得点取消
出典: フリー百科事典『ウィキペディア(Wikipedia)』 (2022/04/07 05:29 UTC 版)
「1982 FIFAワールドカップ」の記事における「得点取消」の解説
この大会では、「一度は認定された得点の取り消し」という事態が起きた。 6月21日に行われた1次リーグ・グループ4のフランス対クウェート戦、3対1でフランス優勢の状況にあった後半40分の出来事である。フランス選手アラン・ジレスの放ったシュートがクウェートのゴールネットを揺らし、ストパール主審が一旦はゴールを宣言した。
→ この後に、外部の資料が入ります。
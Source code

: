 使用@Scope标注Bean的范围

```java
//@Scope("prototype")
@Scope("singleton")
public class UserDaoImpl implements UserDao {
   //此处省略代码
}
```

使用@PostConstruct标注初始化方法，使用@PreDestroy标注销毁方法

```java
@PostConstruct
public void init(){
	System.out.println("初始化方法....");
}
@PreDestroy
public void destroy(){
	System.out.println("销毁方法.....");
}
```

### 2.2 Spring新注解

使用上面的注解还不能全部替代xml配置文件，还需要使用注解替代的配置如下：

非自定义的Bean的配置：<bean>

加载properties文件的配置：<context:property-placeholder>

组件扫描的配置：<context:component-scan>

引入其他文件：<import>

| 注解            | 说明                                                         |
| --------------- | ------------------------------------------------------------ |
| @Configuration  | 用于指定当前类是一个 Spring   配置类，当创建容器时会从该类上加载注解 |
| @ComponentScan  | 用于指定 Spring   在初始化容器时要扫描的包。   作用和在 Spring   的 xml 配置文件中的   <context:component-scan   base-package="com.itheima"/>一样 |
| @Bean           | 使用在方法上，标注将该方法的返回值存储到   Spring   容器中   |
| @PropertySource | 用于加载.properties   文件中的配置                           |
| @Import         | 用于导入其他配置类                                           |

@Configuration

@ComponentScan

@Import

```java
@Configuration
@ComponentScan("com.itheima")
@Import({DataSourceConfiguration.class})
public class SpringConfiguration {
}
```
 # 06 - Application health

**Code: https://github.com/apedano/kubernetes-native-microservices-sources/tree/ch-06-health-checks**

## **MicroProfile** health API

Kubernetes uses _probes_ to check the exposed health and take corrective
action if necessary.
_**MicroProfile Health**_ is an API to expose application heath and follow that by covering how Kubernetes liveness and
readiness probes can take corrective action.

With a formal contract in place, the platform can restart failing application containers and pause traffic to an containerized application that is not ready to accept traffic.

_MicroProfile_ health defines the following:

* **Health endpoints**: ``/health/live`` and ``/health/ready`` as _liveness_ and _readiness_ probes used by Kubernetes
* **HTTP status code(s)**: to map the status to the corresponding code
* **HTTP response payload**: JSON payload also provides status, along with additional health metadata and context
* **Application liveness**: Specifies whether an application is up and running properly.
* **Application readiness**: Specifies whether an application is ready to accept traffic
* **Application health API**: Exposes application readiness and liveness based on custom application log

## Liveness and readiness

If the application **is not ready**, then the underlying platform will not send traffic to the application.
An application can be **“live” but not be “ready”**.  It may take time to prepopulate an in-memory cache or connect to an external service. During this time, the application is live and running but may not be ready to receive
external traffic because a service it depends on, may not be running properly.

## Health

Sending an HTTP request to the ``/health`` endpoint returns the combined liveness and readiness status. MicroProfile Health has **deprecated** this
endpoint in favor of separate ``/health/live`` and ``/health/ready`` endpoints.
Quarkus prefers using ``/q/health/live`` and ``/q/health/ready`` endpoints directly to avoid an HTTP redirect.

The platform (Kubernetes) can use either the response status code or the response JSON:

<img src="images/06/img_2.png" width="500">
しかし、クウェート側から「プラティニのパス直後のタイミングでスタンドから笛の音が聞こえ、それをオフサイドと勘違いしてプレーを止めた」という抗議がなされた。観戦中だったクウェートのファハド王子(当時)がメインスタンドから選手達にピッチからの引き上げを命ずるようなジェスチャーを送った。審判団と大会役員が選手の説得に試みるが収集がつかず、さらに王子がピッチに乱入し何事かを審判に告げたところ、「不測の事態が起こった」という理由によって、フランスの得点は取り消され、3対1のままでの試合再開となったのである。結局、試合そのものはフランスがその後に1点追加して4対1で大勝しており、この不可解な判定が試合結果やグループ4の最終順位に直接の影響を及ぼすことは無く、事なきを得たものの、試合・審判の公正を揺るがす出来事としてサッカー史に残ることになった。 当然ながらこの一件は問題視され、後日、ウクライナ人のストパール主審が一時資格停止処分を受け、ファハド王子は警告処分を受け、クウェートサッカー協会に対しては25,000スイスフランの罰金が科された。なお、後にこの問題の当事者であるファハド王子もクウェート侵攻の際にイラク軍によって射殺されており、当時ファハド王子が何を語ったのかは現在に至るまで明らかにされていないが、21世紀に至ってハンドボールなど多くのスポーツで問題視される事になった、中東産油国の莫大なオイルマネーが競技を統括する国際団体に流入することで発生する、国際スポーツにおける競技の公正確保・審判の権威維持にまつわる諸問題、いわゆる「中東の笛」にも繋がる問題の一つとされる。